Starting at the first line of the material below and stopping after the line that includes "Note: that the", write the lines out again exactly. Drop any pictures.

▶ **SUPPLIED MATERIAL**:
★ ★ ★ ★ ★ ★ ★
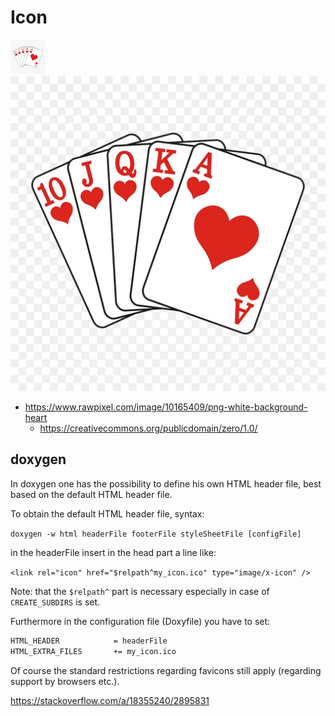 # Icon

![Royal Flush](icon.png "Royal Flush")
![Royal Flush](icon_1100.png "Royal Flush")

- https://www.rawpixel.com/image/10165409/png-white-background-heart
  - https://creativecommons.org/publicdomain/zero/1.0/

## doxygen

In doxygen one has the possibility to define his own HTML header file, best based on the default HTML header file.

To obtain the default HTML header file, syntax:

`doxygen -w html headerFile footerFile styleSheetFile [configFile]`

in the headerFile insert in the head part a line like:

`<link rel="icon" href="$relpath^my_icon.ico" type="image/x-icon" />`

Note: that the `$relpath^` part is necessary especially in case of `CREATE_SUBDIRS` is set.

Furthermore in the configuration file (Doxyfile) you have to set:

```bash
HTML_HEADER            = headerFile
HTML_EXTRA_FILES       += my_icon.ico
```

Of course the standard restrictions regarding favicons still apply (regarding support by browsers etc.).

https://stackoverflow.com/a/18355240/2895831
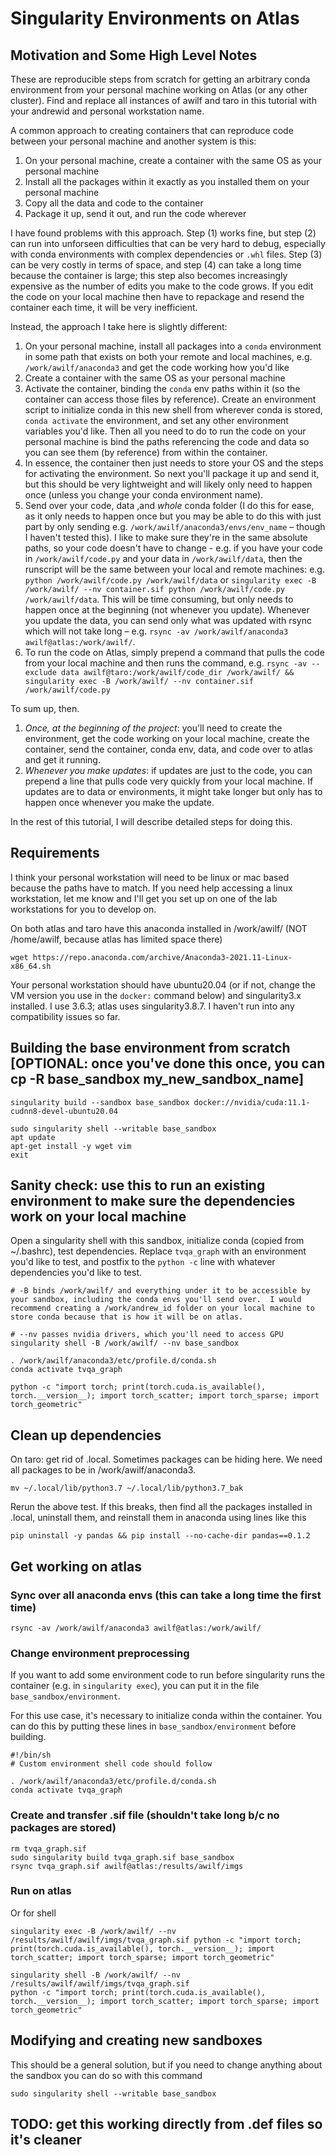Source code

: # Singularity Environments on Atlas

## Motivation and Some High Level Notes
These are reproducible steps from scratch for getting an arbitrary conda environment from your personal machine working on Atlas (or any other cluster). Find and replace all instances of awilf and taro in this tutorial with your andrewid and personal workstation name.

A common approach to creating containers that can reproduce code between your personal machine and another system is this:
1. On your personal machine, create a container with the same OS as your personal machine
2. Install all the packages within it exactly as you installed them on your personal machine
3. Copy all the data and code to the container
4. Package it up, send it out, and run the code wherever

I have found problems with this approach.  Step (1) works fine, but step (2) can run into unforseen difficulties that can be very hard to debug, especially with conda environments with complex dependencies or `.whl` files.  Step (3) can be very costly in terms of space, and step (4) can take a long time because the container is large; this step also becomes increasingly expensive as the number of edits you make to the code grows.  If you edit the code on your local machine then have to repackage and resend the container each time, it will be very inefficient.

Instead, the approach I take here is slightly different:
1. On your personal machine, install all packages into a `conda` environment in some path that exists on both your remote and local machines, e.g. `/work/awilf/anaconda3` and get the code working how you'd like
2. Create a container with the same OS as your personal machine
3. Activate the container, binding the `conda` env paths within it (so the container can access those files by reference). Create an environment script to initialize conda in this new shell from wherever conda is stored, `conda activate` the environment, and set any other environment variables you'd like.  Then all you need to do to run the code on your personal machine is bind the paths referencing the code and data so you can see them (by reference) from within the container.
4. In essence, the container then just needs to store your OS and the steps for activating the environment. So next you'll package it up and send it, but this should be very lightweight and will likely only need to happen once (unless you change your conda environment name).
5. Send over your code, data ,and *whole* conda folder (I do this for ease, as it only needs to happen once but you may be able to do this with just part by only sending e.g. `/work/awilf/anaconda3/envs/env_name` – though I haven't tested this).  I like to make sure they're in the same absolute paths, so your code doesn't have to change - e.g. if you have your code in `/work/awilf/code.py` and your data in `/work/awilf/data`, then the runscript will be the same between your local and remote machines: e.g. `python /work/awilf/code.py /work/awilf/data` or `singularity exec -B /work/awilf/ --nv container.sif python /work/awilf/code.py /work/awilf/data`. This will be time consuming, but only needs to happen once at the beginning (not whenever you update).  Whenever you update the data, you can send only what was updated with rsync which will not take long – e.g. `rsync -av /work/awilf/anaconda3 awilf@atlas:/work/awilf/`.
6. To run the code on Atlas, simply prepend a command that pulls the code from your local machine and then runs the command, e.g. `rsync -av --exclude data awilf@taro:/work/awilf/code_dir /work/awilf/ && singularity exec -B /work/awilf/ --nv container.sif /work/awilf/code.py`

To sum up, then.  
1. *Once, at the beginning of the project*: you'll need to create the environment, get the code working on your local machine, create the container, send the container, conda env, data, and code over to atlas and get it running.
2. *Whenever you make updates*: if updates are just to the code, you can prepend a line that pulls code very quickly from your local machine.  If updates are to data or environments, it might take longer but only has to happen once whenever you make the update.

In the rest of this tutorial, I will describe detailed steps for doing this.

## Requirements
I think your personal workstation will need to be linux or mac based because the paths have to match.  If you need help accessing a linux workstation, let me know and I'll get you set up on one of the lab workstations for you to develop on.

On both atlas and taro have this anaconda installed in /work/awilf/ (NOT /home/awilf, because atlas has limited space there)
```
wget https://repo.anaconda.com/archive/Anaconda3-2021.11-Linux-x86_64.sh
```

Your personal workstation should have ubuntu20.04 (or if not, change the VM version you use in the `docker:` command below) and singularity3.x installed.  I use 3.6.3; atlas uses singularity3.8.7.  I haven't run into any compatibility issues so far.

## Building the base environment from scratch [OPTIONAL: once you've done this once, you can cp -R base_sandbox my_new_sandbox_name]
```
singularity build --sandbox base_sandbox docker://nvidia/cuda:11.1-cudnn8-devel-ubuntu20.04

sudo singularity shell --writable base_sandbox
apt update
apt-get install -y wget vim
exit
```

## Sanity check: use this to run an existing environment to make sure the dependencies work on your local machine
Open a singularity shell with this sandbox, initialize conda (copied from ~/.bashrc), test dependencies. Replace `tvqa_graph` with an environment you'd like to test, and postfix to the `python -c` line with whatever dependencies you'd like to test.

```
# -B binds /work/awilf/ and everything under it to be accessible by your sandbox, including the conda envs you'll send over.  I would recommend creating a /work/andrew_id folder on your local machine to store conda because that is how it will be on atlas.

# --nv passes nvidia drivers, which you'll need to access GPU
singularity shell -B /work/awilf/ --nv base_sandbox

. /work/awilf/anaconda3/etc/profile.d/conda.sh
conda activate tvqa_graph

python -c "import torch; print(torch.cuda.is_available(), torch.__version__); import torch_scatter; import torch_sparse; import torch_geometric"
```

## Clean up dependencies
On taro: get rid of .local.  Sometimes packages can be hiding here.  We need all packages to be in /work/awilf/anaconda3.
```
mv ~/.local/lib/python3.7 ~/.local/lib/python3.7_bak
```

Rerun the above test. If this breaks, then find all the packages installed in .local, uninstall them, and reinstall them in anaconda using lines like this

```
pip uninstall -y pandas && pip install --no-cache-dir pandas==0.1.2
```

## Get working on atlas
### Sync over all anaconda envs (this can take a long time the first time)
```
rsync -av /work/awilf/anaconda3 awilf@atlas:/work/awilf/
```

### Change environment preprocessing
If you want to add some environment code to run before singularity runs the container (e.g. in `singularity exec`), you can put it in the file `base_sandbox/environment`.

For this use case, it's necessary to initialize conda within the container. You can do this by putting these lines in `base_sandbox/environment` before building.

```
#!/bin/sh
# Custom environment shell code should follow

. /work/awilf/anaconda3/etc/profile.d/conda.sh
conda activate tvqa_graph
```


### Create and transfer .sif file (shouldn't take long b/c no packages are stored)
```
rm tvqa_graph.sif
sudo singularity build tvqa_graph.sif base_sandbox
rsync tvqa_graph.sif awilf@atlas:/results/awilf/imgs
```

### Run on atlas
Or for shell
```
singularity exec -B /work/awilf/ --nv /results/awilf/awilf/imgs/tvqa_graph.sif python -c "import torch; print(torch.cuda.is_available(), torch.__version__); import torch_scatter; import torch_sparse; import torch_geometric"
```

```
singularity shell -B /work/awilf/ --nv /results/awilf/awilf/imgs/tvqa_graph.sif
python -c "import torch; print(torch.cuda.is_available(), torch.__version__); import torch_scatter; import torch_sparse; import torch_geometric"
```


## Modifying and creating new sandboxes
This should be a general solution, but if you need to change anything about the sandbox you can do so with this command
```
sudo singularity shell --writable base_sandbox
```


## TODO: get this working directly from .def files so it's cleaner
★ ★ ★ ★ ★ ★ ★
▶ **ANSWER SECTION**:
 # Icon

![Royal Flush](icon.png "Royal Flush")
![Royal Flush](icon_1100.png "Royal Flush")

- https://www.rawpixel.com/image/10165409/png-white-background-heart
  - https://creativecommons.org/publicdomain/zero/1.0/

## doxygen

In doxygen one has the possibility to define his own HTML header file, best based on the default HTML header file.

To obtain the default HTML header file, syntax:

`doxygen -w html headerFile footerFile styleSheetFile [configFile]`

in the headerFile insert in the head part a line like:

`<link rel="icon" href="$relpath^my_icon.ico" type="image/x-icon" />`

Note: that the `$relpath^` part is necessary especially in case of `CREATE_SUBDIRS` is set.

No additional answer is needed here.